# EXERCISE DETAILS
From the entries below, return exactly the lines beginning at the one that contains "### Micro Projects on python" and ending at the one that contains "Performing Exploratory data", both of them included, and only those lines.

Records excerpted from a collection

____

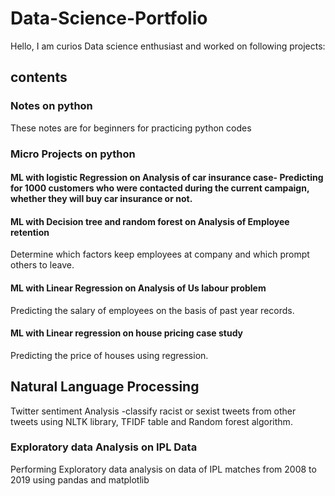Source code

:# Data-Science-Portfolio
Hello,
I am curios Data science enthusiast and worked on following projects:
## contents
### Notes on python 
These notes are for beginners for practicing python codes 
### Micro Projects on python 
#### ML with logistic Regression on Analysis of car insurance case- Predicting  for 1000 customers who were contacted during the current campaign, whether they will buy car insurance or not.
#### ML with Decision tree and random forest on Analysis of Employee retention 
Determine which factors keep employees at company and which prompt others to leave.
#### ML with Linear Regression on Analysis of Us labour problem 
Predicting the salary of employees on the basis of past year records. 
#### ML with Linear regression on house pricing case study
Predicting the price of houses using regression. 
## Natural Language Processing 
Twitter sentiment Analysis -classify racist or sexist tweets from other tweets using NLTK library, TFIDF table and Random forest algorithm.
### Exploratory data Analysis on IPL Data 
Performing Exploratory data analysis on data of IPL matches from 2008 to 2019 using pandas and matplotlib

____

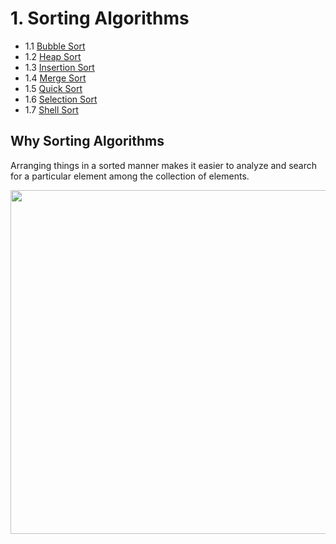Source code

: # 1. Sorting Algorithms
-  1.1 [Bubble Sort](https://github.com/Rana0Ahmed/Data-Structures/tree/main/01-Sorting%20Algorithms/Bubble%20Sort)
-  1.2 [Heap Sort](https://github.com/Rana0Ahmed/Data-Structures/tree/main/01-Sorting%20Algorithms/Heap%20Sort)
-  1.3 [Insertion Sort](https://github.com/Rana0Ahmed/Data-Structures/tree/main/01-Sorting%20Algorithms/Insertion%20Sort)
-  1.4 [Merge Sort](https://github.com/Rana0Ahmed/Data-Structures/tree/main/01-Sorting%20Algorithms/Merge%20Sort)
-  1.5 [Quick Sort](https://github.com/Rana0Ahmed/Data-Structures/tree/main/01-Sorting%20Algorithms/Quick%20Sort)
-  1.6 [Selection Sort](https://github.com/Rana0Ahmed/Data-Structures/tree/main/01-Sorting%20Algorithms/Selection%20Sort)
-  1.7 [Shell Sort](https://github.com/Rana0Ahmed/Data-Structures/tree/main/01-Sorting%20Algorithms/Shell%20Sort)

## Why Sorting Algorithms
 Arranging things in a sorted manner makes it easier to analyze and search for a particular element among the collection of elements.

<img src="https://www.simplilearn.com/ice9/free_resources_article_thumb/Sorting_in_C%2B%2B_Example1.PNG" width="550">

____

# SOLUTION FOR THIS EXERCISE
### Micro Projects on python 
#### ML with logistic Regression on Analysis of car insurance case- Predicting  for 1000 customers who were contacted during the current campaign, whether they will buy car insurance or not.
#### ML with Decision tree and random forest on Analysis of Employee retention 
Determine which factors keep employees at company and which prompt others to leave.
#### ML with Linear Regression on Analysis of Us labour problem 
Predicting the salary of employees on the basis of past year records. 
#### ML with Linear regression on house pricing case study
Predicting the price of houses using regression. 
## Natural Language Processing 
Twitter sentiment Analysis -classify racist or sexist tweets from other tweets using NLTK library, TFIDF table and Random forest algorithm.
### Exploratory data Analysis on IPL Data 
Performing Exploratory data analysis on data of IPL matches from 2008 to 2019 using pandas and matplotlib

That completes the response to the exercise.